┌──
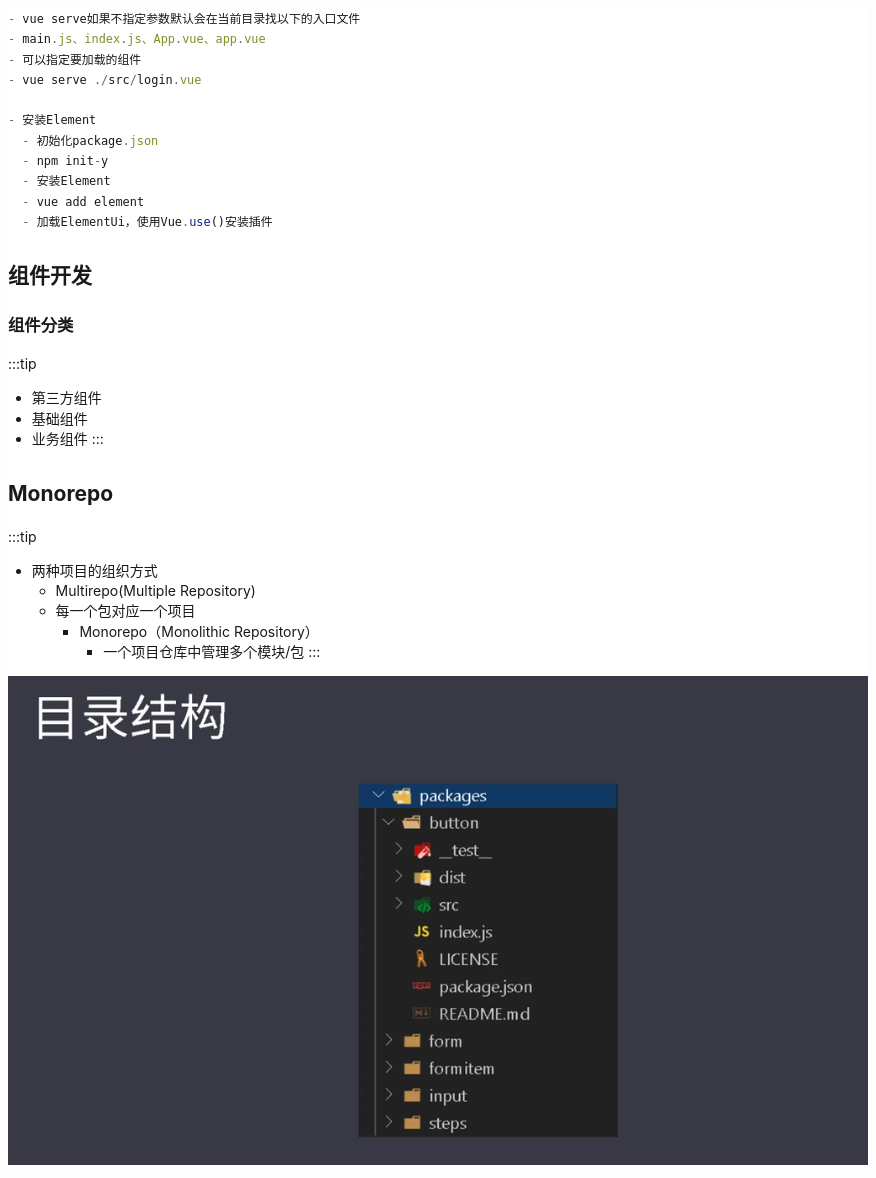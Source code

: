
 ```js
- vue serve如果不指定参数默认会在当前目录找以下的入口文件
- main.js、index.js、App.vue、app.vue
- 可以指定要加载的组件
- vue serve ./src/login.vue

- 安装Element
  - 初始化package.json
  - npm init-y
  - 安装Element
  - vue add element
  - 加载ElementUi，使用Vue.use()安装插件
```

## 组件开发

### 组件分类

:::tip
- 第三方组件
- 基础组件
- 业务组件
:::
## Monorepo
:::tip
- 两种项目的组织方式
  - Multirepo(Multiple Repository)
  - 每一个包对应一个项目
    - Monorepo（Monolithic Repository）
      - 一个项目仓库中管理多个模块/包
:::

![alt text](./assets/monorepo.png)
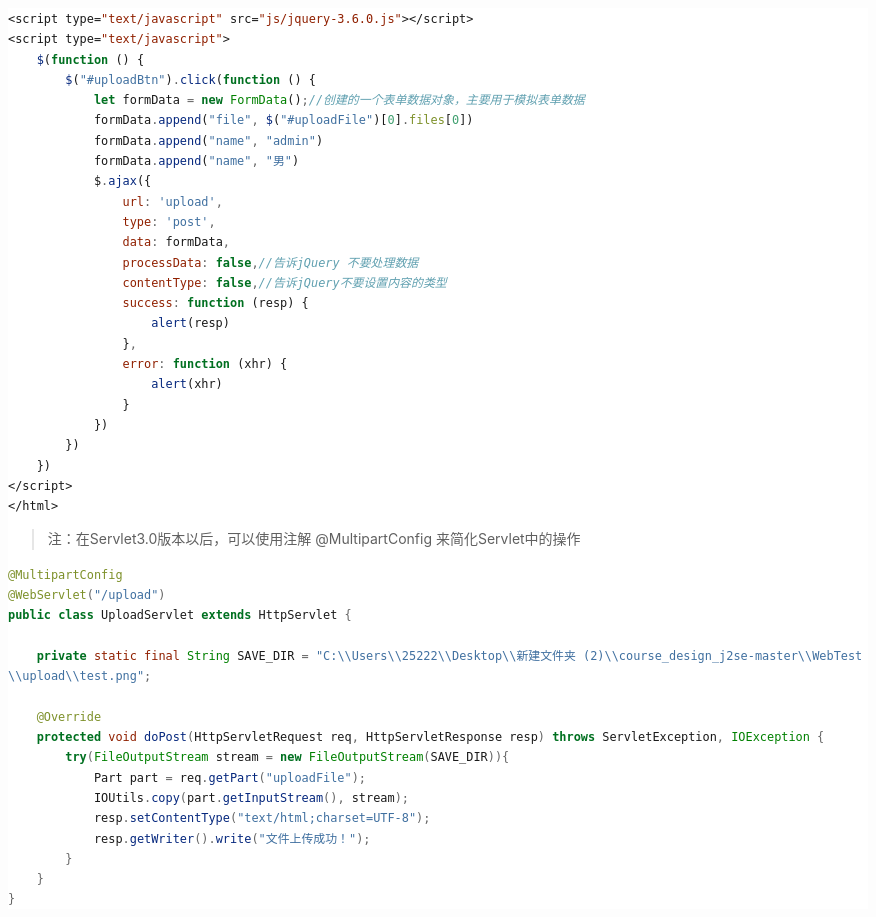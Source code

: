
 ```jsp
<script type="text/javascript" src="js/jquery-3.6.0.js"></script>
<script type="text/javascript">
    $(function () {
        $("#uploadBtn").click(function () {
            let formData = new FormData();//创建的一个表单数据对象，主要用于模拟表单数据
            formData.append("file", $("#uploadFile")[0].files[0])
            formData.append("name", "admin")
            formData.append("name", "男")
            $.ajax({
                url: 'upload',
                type: 'post',
                data: formData,
                processData: false,//告诉jQuery 不要处理数据
                contentType: false,//告诉jQuery不要设置内容的类型
                success: function (resp) {
                    alert(resp)
                },
                error: function (xhr) {
                    alert(xhr)
                }
            })
        })
    })
</script>
</html>
```



> 注：在Servlet3.0版本以后，可以使用注解 @MultipartConfig 来简化Servlet中的操作

```java
@MultipartConfig
@WebServlet("/upload")
public class UploadServlet extends HttpServlet {

	private static final String SAVE_DIR = "C:\\Users\\25222\\Desktop\\新建文件夹 (2)\\course_design_j2se-master\\WebTest\\upload\\test.png";
    
    @Override
    protected void doPost(HttpServletRequest req, HttpServletResponse resp) throws ServletException, IOException {
        try(FileOutputStream stream = new FileOutputStream(SAVE_DIR)){
            Part part = req.getPart("uploadFile");
            IOUtils.copy(part.getInputStream(), stream);
            resp.setContentType("text/html;charset=UTF-8");
            resp.getWriter().write("文件上传成功！");
        }
    }
}
```


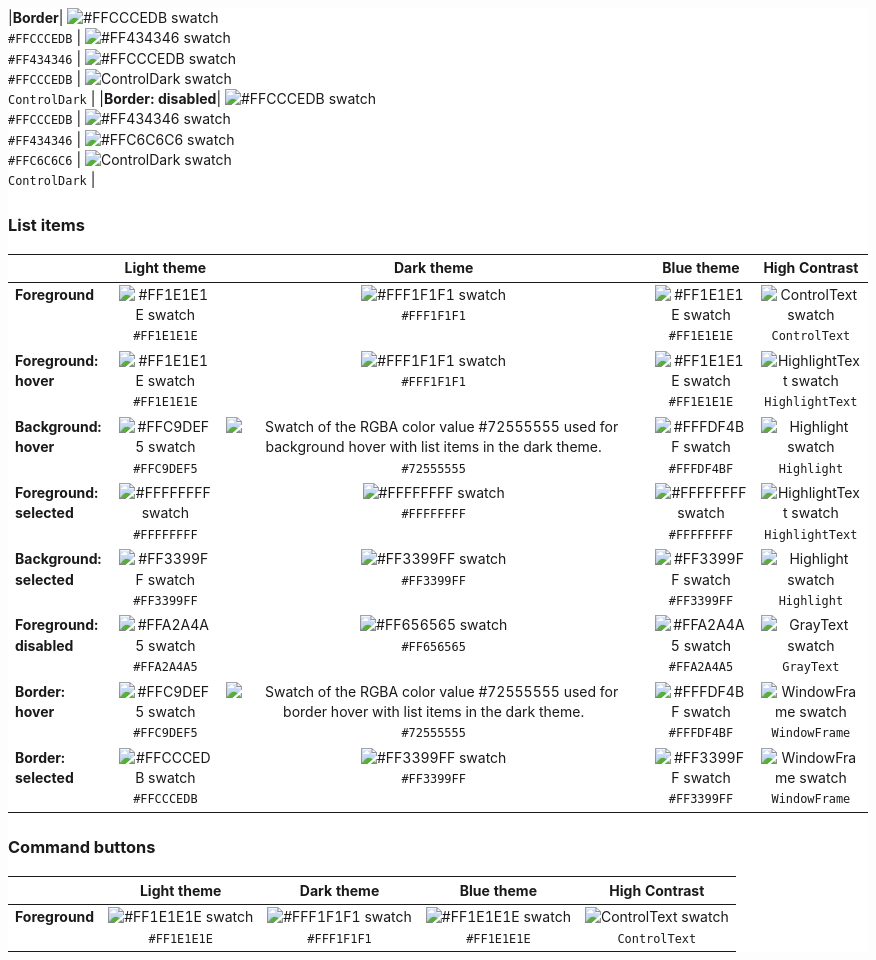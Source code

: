 |**Border**| ![#FFCCCEDB swatch](../../extensibility/ux-guidelines/media/CCCEDB.png "#FFCCCEDB swatch")<br />`#FFCCCEDB` | ![#FF434346 swatch](../../extensibility/ux-guidelines/media/434346.png "#FF434346 swatch")<br />`#FF434346` | ![#FFCCCEDB swatch](../../extensibility/ux-guidelines/media/CCCEDB.png "#FFCCCEDB swatch")<br />`#FFCCCEDB` | ![ControlDark swatch](../../extensibility/ux-guidelines/media/HCControlDark.png "ControlDark swatch")<br />`ControlDark` |
|**Border: disabled**| ![#FFCCCEDB swatch](../../extensibility/ux-guidelines/media/CCCEDB.png "#FFCCCEDB swatch")<br />`#FFCCCEDB` | ![#FF434346 swatch](../../extensibility/ux-guidelines/media/434346.png "#FF434346 swatch")<br />`#FF434346` | ![#FFC6C6C6 swatch](../../extensibility/ux-guidelines/media/C6C6C6.png "#FFC6C6C6 swatch")<br />`#FFC6C6C6` | ![ControlDark swatch](../../extensibility/ux-guidelines/media/HCControlDark.png "ControlDark swatch")<br />`ControlDark` |

### List items

| | Light theme | Dark theme | Blue theme | High Contrast |
| --- | :---: | :---: | :---: | :---: |
|**Foreground**| ![#FF1E1E1E swatch](../../extensibility/ux-guidelines/media/1E1E1E.png "#FF1E1E1E swatch")<br />`#FF1E1E1E` | ![#FFF1F1F1 swatch](../../extensibility/ux-guidelines/media/F1F1F1.png "#FFF1F1F1 swatch")<br />`#FFF1F1F1` | ![#FF1E1E1E swatch](../../extensibility/ux-guidelines/media/1E1E1E.png "#FF1E1E1E swatch")<br />`#FF1E1E1E` | ![ControlText swatch](../../extensibility/ux-guidelines/media/HCControlText.png "ControlText swatch")<br />`ControlText` |
|**Foreground: hover**| ![#FF1E1E1E swatch](../../extensibility/ux-guidelines/media/1E1E1E.png "#FF1E1E1E swatch")<br />`#FF1E1E1E` | ![#FFF1F1F1 swatch](../../extensibility/ux-guidelines/media/F1F1F1.png "#FFF1F1F1 swatch")<br />`#FFF1F1F1` | ![#FF1E1E1E swatch](../../extensibility/ux-guidelines/media/1E1E1E.png "#FF1E1E1E swatch")<br />`#FF1E1E1E` | ![HighlightText swatch](../../extensibility/ux-guidelines/media/HCHighlightText.png "HighlightText swatch")<br />`HighlightText` |
|**Background: hover**| ![#FFC9DEF5 swatch](../../extensibility/ux-guidelines/media/C9DEF5.png "#FFC9DEF5 swatch")<br />`#FFC9DEF5` | ![Swatch of the RGBA color value #72555555 used for background hover with list items in the dark theme.](../../extensibility/ux-guidelines/media/555555.png "#72555555 swatch")<br />`#72555555` | ![#FFFDF4BF swatch](../../extensibility/ux-guidelines/media/FDF4BF.png "#FFFDF4BF swatch")<br />`#FFFDF4BF` | ![Highlight swatch](../../extensibility/ux-guidelines/media/HCHighlight.png "Highlight swatch")<br />`Highlight` |
|**Foreground: selected**| ![#FFFFFFFF swatch](../../extensibility/ux-guidelines/media/FFFFFF.png "#FFFFFFFF swatch")<br />`#FFFFFFFF` | ![#FFFFFFFF swatch](../../extensibility/ux-guidelines/media/FFFFFF.png "#FFFFFFFF swatch")<br />`#FFFFFFFF` | ![#FFFFFFFF swatch](../../extensibility/ux-guidelines/media/FFFFFF.png "#FFFFFFFF swatch")<br />`#FFFFFFFF` | ![HighlightText swatch](../../extensibility/ux-guidelines/media/HCHighlightText.png "HighlightText swatch")<br />`HighlightText` |
|**Background: selected**| ![#FF3399FF swatch](../../extensibility/ux-guidelines/media/3399FF.png "#FF3399FF swatch")<br />`#FF3399FF` | ![#FF3399FF swatch](../../extensibility/ux-guidelines/media/3399FF.png "#FF3399FF swatch")<br />`#FF3399FF` | ![#FF3399FF swatch](../../extensibility/ux-guidelines/media/3399FF.png "#FF3399FF swatch")<br />`#FF3399FF` | ![Highlight swatch](../../extensibility/ux-guidelines/media/HCHighlight.png "Highlight swatch")<br />`Highlight` |
|**Foreground: disabled**| ![#FFA2A4A5 swatch](../../extensibility/ux-guidelines/media/A2A4A5.png "#FFA2A4A5 swatch")<br />`#FFA2A4A5` | ![#FF656565 swatch](../../extensibility/ux-guidelines/media/656565.png "#FF656565 swatch")<br />`#FF656565` | ![#FFA2A4A5 swatch](../../extensibility/ux-guidelines/media/A2A4A5.png "#FFA2A4A5 swatch")<br />`#FFA2A4A5` | ![GrayText swatch](../../extensibility/ux-guidelines/media/HCGrayText.png "GrayText swatch")<br />`GrayText` |
|**Border: hover**| ![#FFC9DEF5 swatch](../../extensibility/ux-guidelines/media/C9DEF5.png "#FFC9DEF5 swatch")<br />`#FFC9DEF5` | ![Swatch of the RGBA color value #72555555 used for border hover with list items in the dark theme.](../../extensibility/ux-guidelines/media/555555.png "#72555555 swatch")<br />`#72555555` | ![#FFFDF4BF swatch](../../extensibility/ux-guidelines/media/FDF4BF.png "#FFFDF4BF swatch")<br />`#FFFDF4BF` | ![WindowFrame swatch](../../extensibility/ux-guidelines/media/HCWindowFrame.png "WindowFrame swatch")<br />`WindowFrame` |
|**Border: selected**| ![#FFCCCEDB swatch](../../extensibility/ux-guidelines/media/CCCEDB.png "#FFCCCEDB swatch")<br />`#FFCCCEDB` | ![#FF3399FF swatch](../../extensibility/ux-guidelines/media/3399FF.png "#FF3399FF swatch")<br />`#FF3399FF` | ![#FF3399FF swatch](../../extensibility/ux-guidelines/media/3399FF.png "#FF3399FF swatch")<br />`#FF3399FF` | ![WindowFrame swatch](../../extensibility/ux-guidelines/media/HCWindowFrame.png "WindowFrame swatch")<br />`WindowFrame` |

### Command buttons

| | Light theme | Dark theme | Blue theme | High Contrast |
| --- | :---: | :---: | :---: | :---: |
|**Foreground**| ![#FF1E1E1E swatch](../../extensibility/ux-guidelines/media/1E1E1E.png "#FF1E1E1E swatch")<br />`#FF1E1E1E` | ![#FFF1F1F1 swatch](../../extensibility/ux-guidelines/media/F1F1F1.png "#FFF1F1F1 swatch")<br />`#FFF1F1F1` | ![#FF1E1E1E swatch](../../extensibility/ux-guidelines/media/1E1E1E.png "#FF1E1E1E swatch")<br />`#FF1E1E1E` | ![ControlText swatch](../../extensibility/ux-guidelines/media/HCControlText.png "ControlText swatch")<br />`ControlText` |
└──
How many of the lines above contain the word "formData"? Only the number should be given.

5